MINNEAPOLIS (WCCO) — In an upstairs room in his house in Stillwater, Scott Christensen keeps the memories tucked away and preserved for safekeeping.
Memories of a legendary team he coached that still resonates, with an almost mythical reverence, in the Minnesota running community.
A group of kids that came to be collectively known as The Magnificent Seven: Greg Wikelius, Luke Watson, Sean Graham, Pete Prince, Joe Solomonson, Jon Francis and Chris Boldt.
“It put a smile on my face when I first heard it,” Christensen said. “Certainly, you know, brings back some good memories.”
The 1997 Stillwater boys’ cross-country team is widely considered the greatest in state history — and one of the all-time greats nationwide.
Heading into the state meet that year, their coach knew they were something special.
“We were rated first in the country, we’ve been rated first in the state for more than three years,” Christensen said.
But not even they thought a day like this was in the cards.
“I didn’t think we would be that good,” he said.
Christensen says that magical day was a cold one.
“Very chilly, it was under 30 degrees,” he said. “The gun went off and [we had) an excellent start.”
In cross country, seven runners from each team run the race, with the top five counting toward the team score.
“And by two miles, two thirds of the way through it, we had four in the top 10,” he said. “At that point you’re thinking, ‘There isn’t anybody that can beat us.'”
Stillwater won the state title with 35 points, an incredible score, and one of the lowest ever.
But that was not even what made their performance so truly special: all seven runners finished in the top 37.
There have been lower scores.
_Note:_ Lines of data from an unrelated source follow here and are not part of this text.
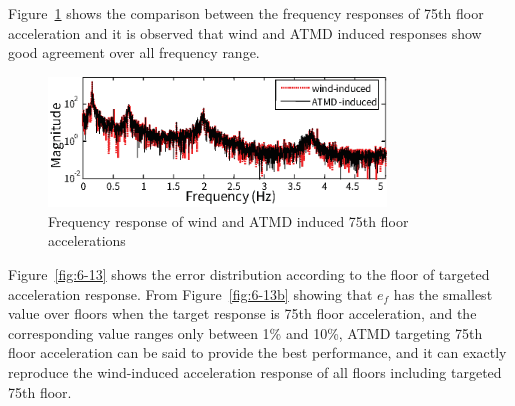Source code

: Figure~\ref{fig:6-12} shows the comparison between the frequency responses of 75th floor acceleration and it is observed that wind and ATMD induced responses show good agreement over all frequency range. 

\begin{figure}[ht]
\centering
\includegraphics[width=0.8\textwidth] {figure/6-12.eps}
\caption{Frequency response of wind and ATMD induced 75th floor accelerations}
\label{fig:6-12}
\end{figure}

Figure~\ref{fig:6-13} shows the error distribution according to the floor of targeted acceleration response. From Figure~\ref{fig:6-13b} showing that $e_{f}$ has the smallest value over floors when the target response is 75th floor acceleration, and the corresponding value ranges only between 1\% and 10\%, ATMD targeting 75th floor acceleration can be said to provide the best performance, and it can exactly reproduce the wind-induced acceleration response of all floors including targeted 75th floor.

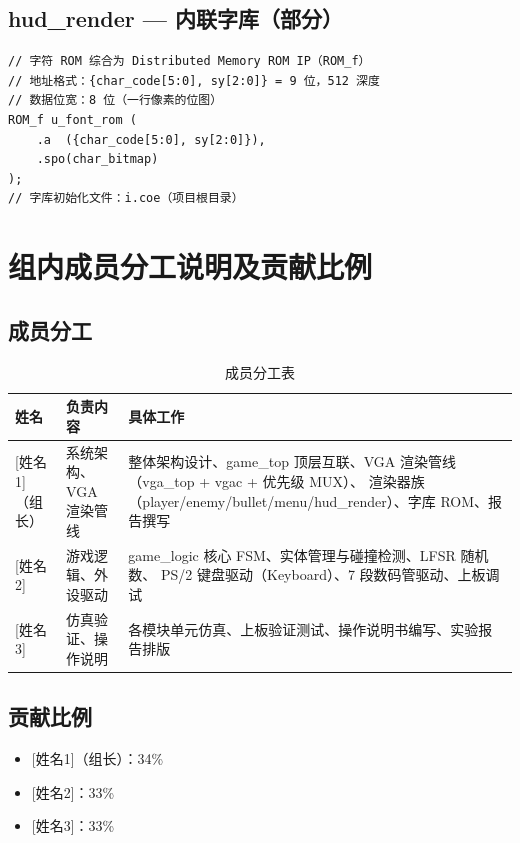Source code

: \documentclass[12pt,a4paper]{ctexart}
\begin{document}
\subsection{hud\_render --- 内联字库（部分）}

\begin{lstlisting}
// 字符 ROM 综合为 Distributed Memory ROM IP（ROM_f）
// 地址格式：{char_code[5:0], sy[2:0]} = 9 位，512 深度
// 数据位宽：8 位（一行像素的位图）
ROM_f u_font_rom (
    .a  ({char_code[5:0], sy[2:0]}),
    .spo(char_bitmap)
);
// 字库初始化文件：i.coe（项目根目录）
\end{lstlisting}


\section{组内成员分工说明及贡献比例}

\subsection{成员分工}


\begin{table}[H]
\centering
\caption{成员分工表}
\label{tab:division}
\begin{tabular}{lp{4.5cm}p{5cm}}
\toprule
\textbf{姓名} & \textbf{负责内容} & \textbf{具体工作} \\
\midrule
{[姓名1]}（组长） & 系统架构、VGA 渲染管线 &
    整体架构设计、game\_top 顶层互联、VGA 渲染管线（vga\_top + vgac + 优先级 MUX）、
    渲染器族（player/enemy/bullet/menu/hud\_render）、字库 ROM、报告撰写 \\
\midrule
{[姓名2]} & 游戏逻辑、外设驱动 &
    game\_logic 核心 FSM、实体管理与碰撞检测、LFSR 随机数、
    PS/2 键盘驱动（Keyboard）、7 段数码管驱动、上板调试 \\
\midrule
{[姓名3]} & 仿真验证、操作说明 &
    各模块单元仿真、上板验证测试、操作说明书编写、实验报告排版 \\
\bottomrule
\end{tabular}
\end{table}

\subsection{贡献比例}

\begin{itemize}
    \item {[姓名1]}（组长）：34\%
    \item {[姓名2]}：33\%
    \item {[姓名3]}：33\%
\end{itemize}
\end{document}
Minneapolis South holds the Class 2A record with 29 in 1991. But no other team had that level of top-to-bottom dominance — and not even close.
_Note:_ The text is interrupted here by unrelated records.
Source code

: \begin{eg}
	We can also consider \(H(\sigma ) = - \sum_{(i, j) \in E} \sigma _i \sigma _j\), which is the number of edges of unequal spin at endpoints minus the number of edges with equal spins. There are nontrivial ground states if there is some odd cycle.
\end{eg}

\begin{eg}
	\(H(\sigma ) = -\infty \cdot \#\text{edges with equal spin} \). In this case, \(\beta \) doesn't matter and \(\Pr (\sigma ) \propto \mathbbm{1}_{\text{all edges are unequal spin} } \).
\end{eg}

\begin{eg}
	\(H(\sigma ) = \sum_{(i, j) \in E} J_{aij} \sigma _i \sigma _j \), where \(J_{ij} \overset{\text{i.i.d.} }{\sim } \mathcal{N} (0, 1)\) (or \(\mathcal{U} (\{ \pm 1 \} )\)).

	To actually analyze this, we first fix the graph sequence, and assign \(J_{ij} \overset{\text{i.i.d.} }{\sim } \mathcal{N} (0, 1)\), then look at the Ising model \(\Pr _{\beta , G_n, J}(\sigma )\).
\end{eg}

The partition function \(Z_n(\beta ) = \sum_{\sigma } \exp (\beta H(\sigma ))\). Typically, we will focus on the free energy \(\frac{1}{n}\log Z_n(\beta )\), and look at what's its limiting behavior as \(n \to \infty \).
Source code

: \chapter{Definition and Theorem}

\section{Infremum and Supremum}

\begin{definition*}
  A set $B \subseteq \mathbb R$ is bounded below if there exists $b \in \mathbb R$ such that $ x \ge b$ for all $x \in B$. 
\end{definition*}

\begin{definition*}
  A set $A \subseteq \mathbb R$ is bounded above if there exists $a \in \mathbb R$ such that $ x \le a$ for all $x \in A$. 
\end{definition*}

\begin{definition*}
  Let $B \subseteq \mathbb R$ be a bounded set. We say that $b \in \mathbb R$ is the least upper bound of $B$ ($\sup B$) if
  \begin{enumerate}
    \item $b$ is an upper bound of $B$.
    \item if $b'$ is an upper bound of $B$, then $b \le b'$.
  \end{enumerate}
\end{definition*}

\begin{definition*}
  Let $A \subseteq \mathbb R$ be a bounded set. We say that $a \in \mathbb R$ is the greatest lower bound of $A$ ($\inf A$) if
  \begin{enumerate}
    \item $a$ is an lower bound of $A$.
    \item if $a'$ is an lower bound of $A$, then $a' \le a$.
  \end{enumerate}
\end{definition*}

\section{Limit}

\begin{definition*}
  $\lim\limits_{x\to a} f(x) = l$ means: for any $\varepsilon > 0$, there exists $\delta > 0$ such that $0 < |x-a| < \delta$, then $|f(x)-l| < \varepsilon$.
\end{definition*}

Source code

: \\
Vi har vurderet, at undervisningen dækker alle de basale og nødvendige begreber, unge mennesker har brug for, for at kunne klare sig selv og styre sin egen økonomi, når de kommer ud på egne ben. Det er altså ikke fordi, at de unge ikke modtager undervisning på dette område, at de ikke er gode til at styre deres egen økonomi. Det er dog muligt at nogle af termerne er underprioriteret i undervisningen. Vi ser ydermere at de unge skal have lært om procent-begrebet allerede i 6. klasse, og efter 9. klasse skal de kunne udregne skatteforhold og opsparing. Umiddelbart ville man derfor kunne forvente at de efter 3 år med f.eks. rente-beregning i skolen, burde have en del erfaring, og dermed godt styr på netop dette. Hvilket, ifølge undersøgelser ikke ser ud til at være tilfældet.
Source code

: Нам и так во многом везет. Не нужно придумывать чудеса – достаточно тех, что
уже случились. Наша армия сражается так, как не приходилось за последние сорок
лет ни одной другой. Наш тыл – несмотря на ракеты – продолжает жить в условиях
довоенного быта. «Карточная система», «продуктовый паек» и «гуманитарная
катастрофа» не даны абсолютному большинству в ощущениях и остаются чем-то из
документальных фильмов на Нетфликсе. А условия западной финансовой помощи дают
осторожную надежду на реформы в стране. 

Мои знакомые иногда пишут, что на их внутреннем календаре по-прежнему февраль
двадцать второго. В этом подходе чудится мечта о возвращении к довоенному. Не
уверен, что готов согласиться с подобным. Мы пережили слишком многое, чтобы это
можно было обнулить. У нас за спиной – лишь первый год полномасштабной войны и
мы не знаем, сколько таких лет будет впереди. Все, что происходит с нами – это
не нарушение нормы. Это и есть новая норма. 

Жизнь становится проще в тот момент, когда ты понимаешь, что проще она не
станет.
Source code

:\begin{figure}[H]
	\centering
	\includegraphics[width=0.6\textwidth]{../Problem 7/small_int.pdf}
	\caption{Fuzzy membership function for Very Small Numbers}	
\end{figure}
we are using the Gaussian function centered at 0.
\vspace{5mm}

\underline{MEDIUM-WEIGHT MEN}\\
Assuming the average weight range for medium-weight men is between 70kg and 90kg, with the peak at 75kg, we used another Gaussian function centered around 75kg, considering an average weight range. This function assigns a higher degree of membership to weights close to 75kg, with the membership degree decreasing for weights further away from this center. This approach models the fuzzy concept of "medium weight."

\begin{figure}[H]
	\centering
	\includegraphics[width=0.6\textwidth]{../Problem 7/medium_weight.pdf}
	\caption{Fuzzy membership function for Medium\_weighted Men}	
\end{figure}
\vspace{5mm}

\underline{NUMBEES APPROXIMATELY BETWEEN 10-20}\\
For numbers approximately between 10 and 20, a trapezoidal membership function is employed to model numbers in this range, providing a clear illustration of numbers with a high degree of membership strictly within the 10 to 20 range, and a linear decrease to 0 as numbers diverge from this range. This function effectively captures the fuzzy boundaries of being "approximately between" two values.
That ’91 South team, for comparison, had all seven in the top 80.
Stillwater’s seven in the top 37 was truly magnificent.
“They were just really good,” Christensen said. “[They’ve] gone on to do such wonderful things.”
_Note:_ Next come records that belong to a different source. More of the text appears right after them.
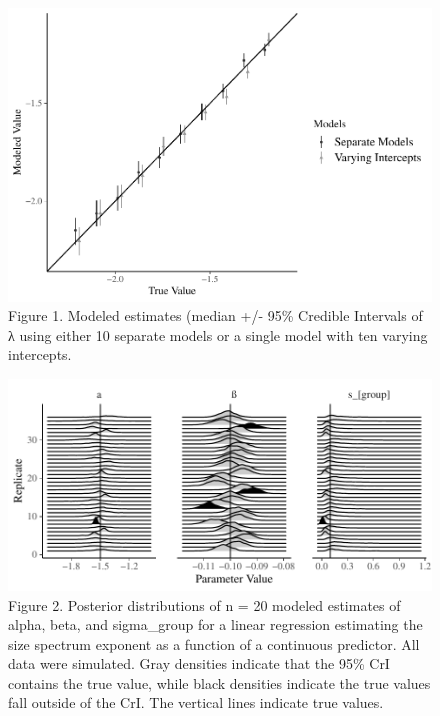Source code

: \documentclass[
  12pt,
]{article}
\numberwithin{equation}
\begin{document}
\begin{figure}
\centering
\includegraphics{stan_spectra_manuscript_update_files/figure-latex/unnamed-chunk-3-1.pdf}
\caption{Figure 1. Modeled estimates (median +/- 95\% Credible Intervals
of λ using either 10 separate models or a single model with ten varying
intercepts.\label{single_and_varint_plot:plot}}
\end{figure}

\begin{figure}
\centering
\includegraphics{stan_spectra_manuscript_update_files/figure-latex/unnamed-chunk-4-1.pdf}
\caption{Figure 2. Posterior distributions of n = 20 modeled estimates
of alpha, beta, and sigma\_group for a linear regression estimating the
size spectrum exponent as a function of a continuous predictor. All data
were simulated. Gray densities indicate that the 95\% CrI contains the
true value, while black densities indicate the true values fall outside
of the CrI. The vertical lines indicate true
values.\label{plot_linear_model_bias :plot}}
\end{figure}
\end{document}
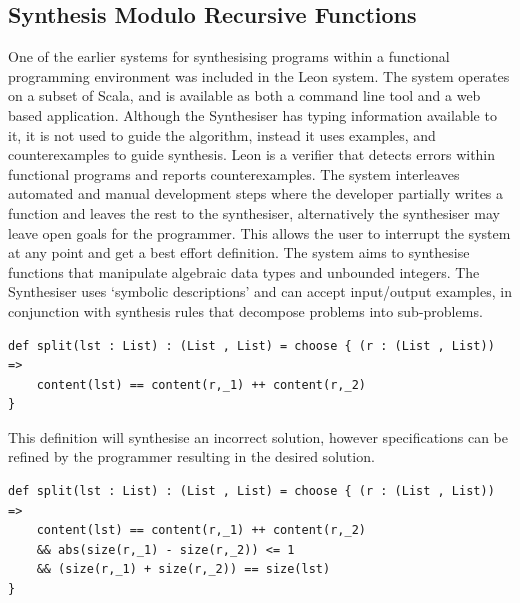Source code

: \documentclass[a4paper]{article}
\begin{document}
\subsection{Synthesis Modulo Recursive Functions}
\label{sec:orge127ff1}
One of the earlier systems for synthesising programs within a functional
programming environment was included in the Leon system. The system 
operates on a subset of Scala, and is available as both a command line
tool and a web based application. Although the Synthesiser has typing 
information available to it, it is not used to guide the algorithm, 
instead it uses examples, and counterexamples to guide synthesis.
Leon is a verifier that detects errors within functional programs and 
reports counterexamples. The system interleaves automated and manual 
development steps where the developer partially writes a function and 
leaves the rest to the synthesiser, alternatively the synthesiser may 
leave open goals for the programmer. This allows the user to interrupt 
the system at any point and get a best effort definition. The system 
aims to synthesise functions that manipulate algebraic data types and 
unbounded integers. The Synthesiser uses `symbolic descriptions' and
can accept input/output examples, in conjunction with synthesis rules
that decompose problems into sub-problems. 

\begin{center}
\begin{verbatim}
def split(lst : List) : (List , List) = choose { (r : (List , List)) => 
	content(lst) == content(r,_1) ++ content(r,_2)
}
\end{verbatim}
\end{center}

This definition will synthesise an incorrect solution, however 
specifications can be refined by the programmer resulting in the 
desired solution.

\begin{center}
\begin{verbatim}
def split(lst : List) : (List , List) = choose { (r : (List , List)) => 
	content(lst) == content(r,_1) ++ content(r,_2)
	&& abs(size(r,_1) - size(r,_2)) <= 1
	&& (size(r,_1) + size(r,_2)) == size(lst)
}
\end{verbatim}
\end{center}
\end{document}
But for the six who remain, and their coach, the bond between them, and the memories of what they did that day, are as important as ever.
“We had the ecstasy of that day, but then we’ve had the other side of life, too, that we’ve continued to live together,” he said. “I’ve watched them grow up, but it doesn’t seem like 20 years ago.”
All seven were offered Division I scholarships.
Christensen says he’s just as proud of what they’ve all done as adults.